Недолго думая, они свалили Вутятина, схватили его за руки и за ноги, под общий хохот и шутки, раскачали и, невзирая на протестующие крики Андрея Даниловича, выбросили его в темные воды паводка. Тот полетел в реку, не выпуская из рук портфеля. Шлепнулся спиной, шляпа слетела с головы и поплыла по волнам. Место оказалось неглубоким, и Вутятин, чертыхаясь, сам выбрался на берег, грозя кадровику «не оставить без внимания издевательства». На Казаковского он и не смотрел тогда, просто не знал его и не принимал в расчет, понимая, что заводилой был именно кадровик. Вот на этот случай и намекал сейчас Раковкин.
– У меня лично к Казаковскому никаких претензий нет, – повторил Вутятин. – А к проекту имеются.
– И только?
– И только, – подтвердил Вутятин.
– А зря.
– Что зря? – уточнил Вутятин, пригубляя бокал.
– Что претензии имеются. Читал я проект. Как ни крути, как ни верти, а составлен он толково. Я бы сказал, даже талантливо, хоть ты и вынес ему смертный приговор, – и Раковкин, довольный собой, тем, что попал в самую точку, повторил: – Талантливо составлен!
Вутятин согласно кивнул, к удивлению Раковкина, и произнес слова, которые тот меньше всего ожидал от него услышать:
– Конечно, талантливо, – и тут же коротко, словно отрезая, добавил: – В том-то и кроется главная опасность.

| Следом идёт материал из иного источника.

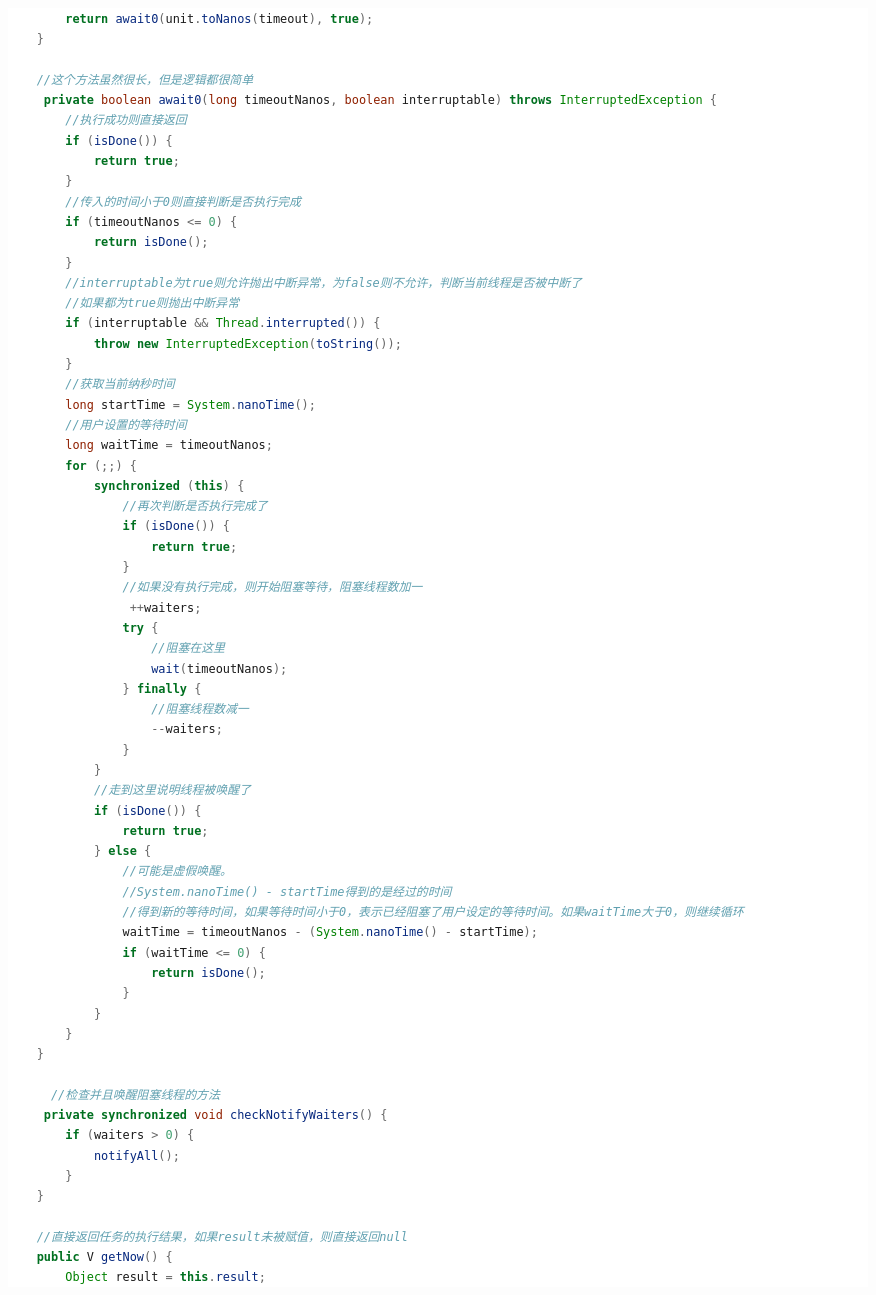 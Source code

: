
 ```java
        return await0(unit.toNanos(timeout), true);
    }

    //这个方法虽然很长，但是逻辑都很简单
     private boolean await0(long timeoutNanos, boolean interruptable) throws InterruptedException {
        //执行成功则直接返回
        if (isDone()) {
            return true;
        }
        //传入的时间小于0则直接判断是否执行完成
        if (timeoutNanos <= 0) {
            return isDone();
        }
        //interruptable为true则允许抛出中断异常，为false则不允许，判断当前线程是否被中断了
        //如果都为true则抛出中断异常
        if (interruptable && Thread.interrupted()) {
            throw new InterruptedException(toString());
        }
        //获取当前纳秒时间
        long startTime = System.nanoTime();
        //用户设置的等待时间
        long waitTime = timeoutNanos;
        for (;;) {
            synchronized (this) {
                //再次判断是否执行完成了
                if (isDone()) {
                    return true;
                }
                //如果没有执行完成，则开始阻塞等待，阻塞线程数加一
                 ++waiters;
                try {
                    //阻塞在这里
                    wait(timeoutNanos);
                } finally {
                    //阻塞线程数减一
                    --waiters;
                }
            }
            //走到这里说明线程被唤醒了
            if (isDone()) {
                return true;
            } else {
                //可能是虚假唤醒。
                //System.nanoTime() - startTime得到的是经过的时间
                //得到新的等待时间，如果等待时间小于0，表示已经阻塞了用户设定的等待时间。如果waitTime大于0，则继续循环
                waitTime = timeoutNanos - (System.nanoTime() - startTime);
                if (waitTime <= 0) {
                    return isDone();
                }
            }
        }
    }

      //检查并且唤醒阻塞线程的方法
     private synchronized void checkNotifyWaiters() {
        if (waiters > 0) {
            notifyAll();
        }
    }

    //直接返回任务的执行结果，如果result未被赋值，则直接返回null
    public V getNow() {
        Object result = this.result;
```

Для нас с тобой.
– Опасность? – удивился Раковкин, намазывая на хлеб, поверх масла, красную крупнозернистую икру.
– Вот именно, опасность. Для нас с тобой и для других.
– Позволю себе изречь стандартную школьную фразу: не понимаю?

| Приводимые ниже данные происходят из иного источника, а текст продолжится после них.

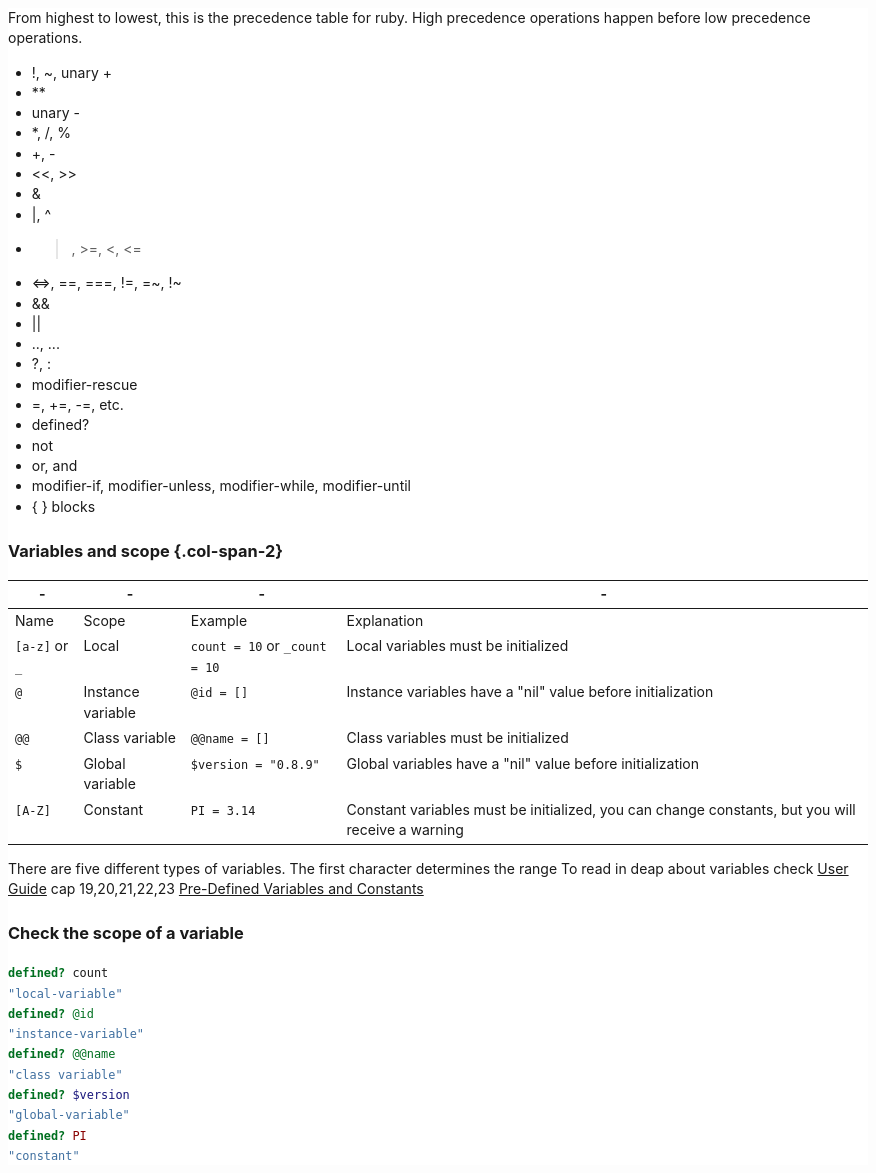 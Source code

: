 From highest to lowest, this is the precedence table for ruby. High precedence operations happen before low precedence operations.

- !, ~, unary +
- **
- unary -
- *, /, %
- +, -
- <<, >>
- &
- |, ^
- >, >=, <, <=
- <=>, ==, ===, !=, =~, !~
- &&
- ||
- .., ...
- ?, :
- modifier-rescue
- =, +=, -=, etc.
- defined?
- not
- or, and
- modifier-if, modifier-unless, modifier-while, modifier-until
- { } blocks

### Variables and scope {.col-span-2}

| -    | -     | -       |  -          |
|------|-------|---------|-------------|
| Name | Scope | Example | Explanation |
| `[a-z]` or `_` | Local | `count = 10` or `_count = 10` | Local variables must be initialized |
| `@` | Instance variable | `@id = []` | Instance variables have a "nil" value before initialization |
| `@@` | Class variable | `@@name = []` | Class variables must be initialized |
| `$` | Global variable | `$version = "0.8.9"` | Global variables have a "nil" value before initialization |
| `[A-Z]` | Constant | `PI = 3.14` | Constant variables must be initialized, you can change constants, but you will receive a warning |


There are five different types of variables. The first character determines the range
To read in deap about variables check 
[User Guide](https://ruby-doc.org/docs/ruby-doc-bundle/UsersGuide/rg/) cap 19,20,21,22,23
[Pre-Defined Variables and Constants](https://ruby-doc.org/docs/ruby-doc-bundle/Manual/man-1.4/variable.html)


### Check the scope of a variable

```ruby
defined? count
"local-variable"
defined? @id
"instance-variable"
defined? @@name
"class variable"
defined? $version
"global-variable"
defined? PI
"constant"
```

– Все ясно, как вымытое дождем стеклышко, – Вутятин внутренне наслаждался своим превосходством над другом-красавчиком, который смог «заарканить» кандидатку чуть ли не у него на глазах. – По тому самому, что сделан талантливо и сам автор с Божьим даром.
– Андрей Данилович, я вас не понимаю, – Раковкин сделал упор на слове «не понимаю», произнеся его нараспев, и тут же сам выдал «железное» определение. – Талант не может быть опасным! Ты, дорогой, что-то путаешь.
Вутятин откинулся на спинку стула, нарочито внимательно посмотрел на Раковкина, словно видел его впервые, сочувственно усмехнулся:
– Эх, горе луковое! Жизнь прожил, но большую часть все в тайге. Открой глаза, погляди в суть дела!
Раковкин на такие слова, конечно, обиделся, но и на этот раз виду не подал. Сам затеял разговор на тему «номер три», так что – утирайся и помалкивай. Однако уступать не собирался и намеревался докопаться до той тайной истины, которая волнует не только Вутятина, а многих в правлении.
– Глядеть-то я гляжу, но вижу лишь одно: парень дельный проект прислал.
– А ты внимательней погляди, внимательней. Сквозь призму личной заинтересованности, – Вутятин сделал акцент на словах «личной заинтересованности».
– Давай конкретнее.
– Куда уж конкретнее! – Вутятин облокотился о край стола, отодвинув тарелку. – Ты сколько лет горбатился по маршрутам и корпел в конторе, а? В общей сложности четверть века? Так?
– Ну, так, – согласился Раковкин, отодвигая свой бокал.
– И я не менее твоего… И все мы тут со стажем ветеранским, так?
– Ну, так, – кивнул Раковкин.
– И никому, понимаешь, ни-ко-му в голову такое не приходило, – Вутятин заговорщицки понизил голос и поднял вверх указательный палец. – Никому! Жили-работали, и все по-умному, здоровье теряли, за дело общее болели. Всем было хорошо. И нас даже хвалили, награды выдавали. Так?